Faced with Israel’s insistence on continued settlement building, the Palestinians are going to demand Washington recognize a Palestinian state, said Nimr Hammad, another adviser of the Palestinian president.
Peace Now said the surge in construction was to meet immediate demand for some 2,000 housing units, as part of a longer-term plan to build about 13,000 new homes, all of which had already been approved.
After the moratorium expired just over three weeks ago, occupiers across the West Bank began building in earnest, although they were advised by the Israeli leadership to keep a low profile so as not to inflame international condemnation.
A Joint Palestinian-Israeli poll has meanwhile found that 78 percent of the Israelis support the continuation of peace talks while only 30 percent among Palestinians back it.
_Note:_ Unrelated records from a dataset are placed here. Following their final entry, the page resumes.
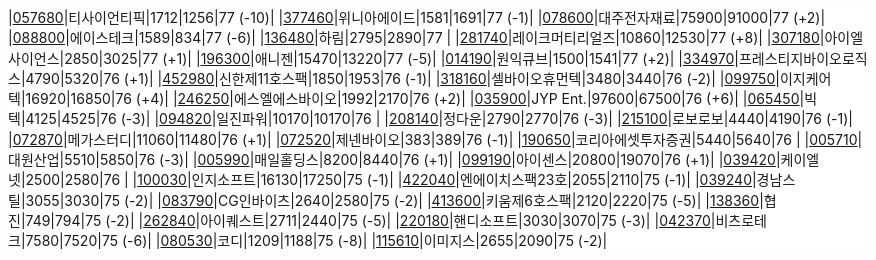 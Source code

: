 |[057680](https://finance.daum.net/quotes/A057680)|티사이언티픽|1712|1256|77 (-10)|
|[377460](https://finance.daum.net/quotes/A377460)|위니아에이드|1581|1691|77 (-1)|
|[078600](https://finance.daum.net/quotes/A078600)|대주전자재료|75900|91000|77 (+2)|
|[088800](https://finance.daum.net/quotes/A088800)|에이스테크|1589|834|77 (-6)|
|[136480](https://finance.daum.net/quotes/A136480)|하림|2795|2890|77 |
|[281740](https://finance.daum.net/quotes/A281740)|레이크머티리얼즈|10860|12530|77 (+8)|
|[307180](https://finance.daum.net/quotes/A307180)|아이엘사이언스|2850|3025|77 (+1)|
|[196300](https://finance.daum.net/quotes/A196300)|애니젠|15470|13220|77 (-5)|
|[014190](https://finance.daum.net/quotes/A014190)|원익큐브|1500|1541|77 (+2)|
|[334970](https://finance.daum.net/quotes/A334970)|프레스티지바이오로직스|4790|5320|76 (+1)|
|[452980](https://finance.daum.net/quotes/A452980)|신한제11호스팩|1850|1953|76 (-1)|
|[318160](https://finance.daum.net/quotes/A318160)|셀바이오휴먼텍|3480|3440|76 (-2)|
|[099750](https://finance.daum.net/quotes/A099750)|이지케어텍|16920|16850|76 (+4)|
|[246250](https://finance.daum.net/quotes/A246250)|에스엘에스바이오|1992|2170|76 (+2)|
|[035900](https://finance.daum.net/quotes/A035900)|JYP Ent.|97600|67500|76 (+6)|
|[065450](https://finance.daum.net/quotes/A065450)|빅텍|4125|4525|76 (-3)|
|[094820](https://finance.daum.net/quotes/A094820)|일진파워|10170|10170|76 |
|[208140](https://finance.daum.net/quotes/A208140)|정다운|2790|2770|76 (-3)|
|[215100](https://finance.daum.net/quotes/A215100)|로보로보|4440|4190|76 (-1)|
|[072870](https://finance.daum.net/quotes/A072870)|메가스터디|11060|11480|76 (+1)|
|[072520](https://finance.daum.net/quotes/A072520)|제넨바이오|383|389|76 (-1)|
|[190650](https://finance.daum.net/quotes/A190650)|코리아에셋투자증권|5440|5640|76 |
|[005710](https://finance.daum.net/quotes/A005710)|대원산업|5510|5850|76 (-3)|
|[005990](https://finance.daum.net/quotes/A005990)|매일홀딩스|8200|8440|76 (+1)|
|[099190](https://finance.daum.net/quotes/A099190)|아이센스|20800|19070|76 (+1)|
|[039420](https://finance.daum.net/quotes/A039420)|케이엘넷|2500|2580|76 |
|[100030](https://finance.daum.net/quotes/A100030)|인지소프트|16130|17250|75 (-1)|
|[422040](https://finance.daum.net/quotes/A422040)|엔에이치스팩23호|2055|2110|75 (-1)|
|[039240](https://finance.daum.net/quotes/A039240)|경남스틸|3055|3030|75 (-2)|
|[083790](https://finance.daum.net/quotes/A083790)|CG인바이츠|2640|2580|75 (-2)|
|[413600](https://finance.daum.net/quotes/A413600)|키움제6호스팩|2120|2220|75 (-5)|
|[138360](https://finance.daum.net/quotes/A138360)|협진|749|794|75 (-2)|
|[262840](https://finance.daum.net/quotes/A262840)|아이퀘스트|2711|2440|75 (-5)|
|[220180](https://finance.daum.net/quotes/A220180)|핸디소프트|3030|3070|75 (-3)|
|[042370](https://finance.daum.net/quotes/A042370)|비츠로테크|7580|7520|75 (-6)|
|[080530](https://finance.daum.net/quotes/A080530)|코디|1209|1188|75 (-8)|
|[115610](https://finance.daum.net/quotes/A115610)|이미지스|2655|2090|75 (-2)| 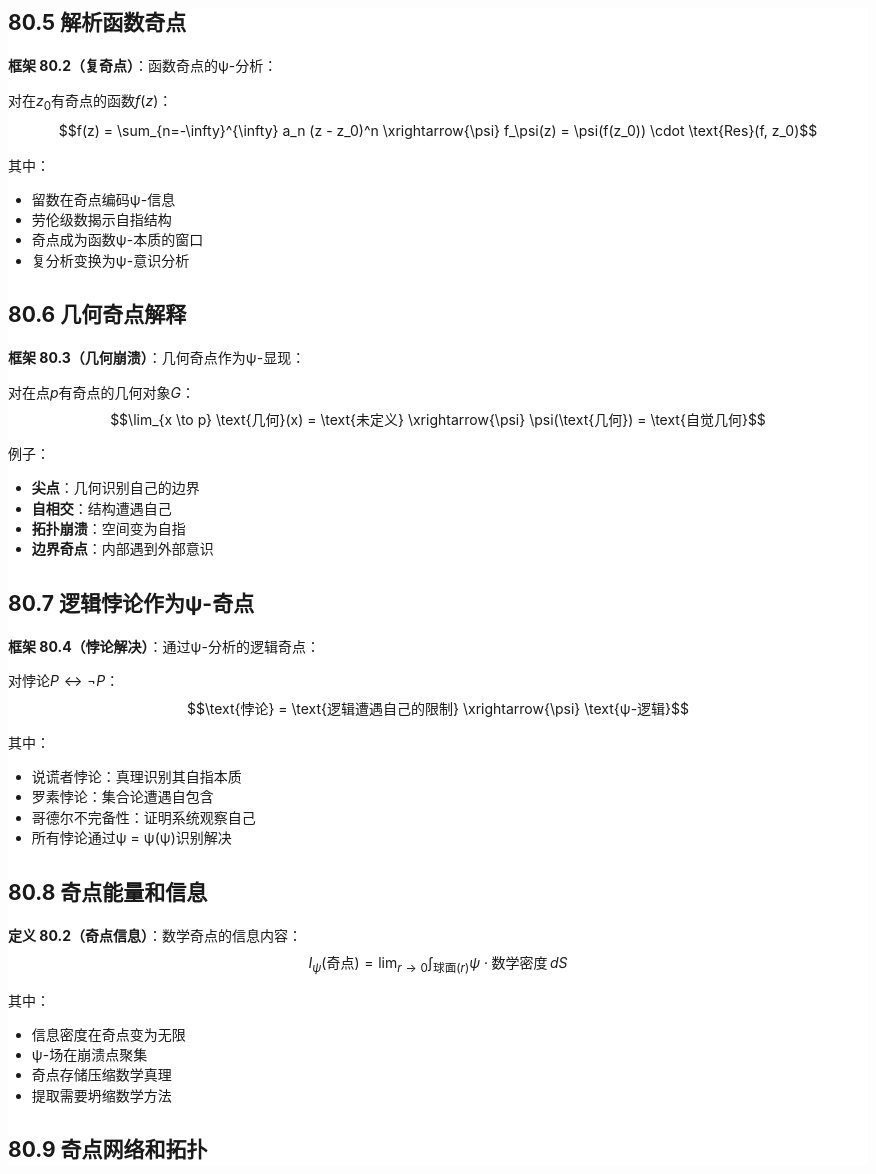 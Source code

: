 ## 80.5 解析函数奇点

**框架 80.2（复奇点）**：函数奇点的ψ-分析：

对在$z_0$有奇点的函数$f(z)$：
$$f(z) = \sum_{n=-\infty}^{\infty} a_n (z - z_0)^n \xrightarrow{\psi} f_\psi(z) = \psi(f(z_0)) \cdot \text{Res}(f, z_0)$$

其中：
- 留数在奇点编码ψ-信息
- 劳伦级数揭示自指结构
- 奇点成为函数ψ-本质的窗口
- 复分析变换为ψ-意识分析

## 80.6 几何奇点解释

**框架 80.3（几何崩溃）**：几何奇点作为ψ-显现：

对在点$p$有奇点的几何对象$G$：
$$\lim_{x \to p} \text{几何}(x) = \text{未定义} \xrightarrow{\psi} \psi(\text{几何}) = \text{自觉几何}$$

例子：
- **尖点**：几何识别自己的边界
- **自相交**：结构遭遇自己
- **拓扑崩溃**：空间变为自指
- **边界奇点**：内部遇到外部意识

## 80.7 逻辑悖论作为ψ-奇点

**框架 80.4（悖论解决）**：通过ψ-分析的逻辑奇点：

对悖论$P \leftrightarrow \neg P$：
$$\text{悖论} = \text{逻辑遭遇自己的限制} \xrightarrow{\psi} \text{ψ-逻辑}$$

其中：
- 说谎者悖论：真理识别其自指本质
- 罗素悖论：集合论遭遇自包含
- 哥德尔不完备性：证明系统观察自己
- 所有悖论通过ψ = ψ(ψ)识别解决

## 80.8 奇点能量和信息

**定义 80.2（奇点信息）**：数学奇点的信息内容：
$$I_\psi(\text{奇点}) = \lim_{r \to 0} \int_{\text{球面}(r)} \psi \cdot \text{数学密度} \, dS$$

其中：
- 信息密度在奇点变为无限
- ψ-场在崩溃点聚集
- 奇点存储压缩数学真理
- 提取需要坍缩数学方法

## 80.9 奇点网络和拓扑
The poll, released by the Harry S. Truman Research Institute for the Advancement of Peace at the Hebrew University and the Palestinian Center for Policy and Survey Research in Ramallah, found that only 41 percent of Palestinians support the resumption of an armed intifada if direct talks fail.
According to the poll, 64 percent of Palestinians surveyed believe they need success in direct talks more than Israelis, while 51 percent of Israelis think both sides need success equally.
Both groups are skeptical that negotiations will succeed with only five percent of Israelis and six percent of Palestinians thinking they will lead to an agreement.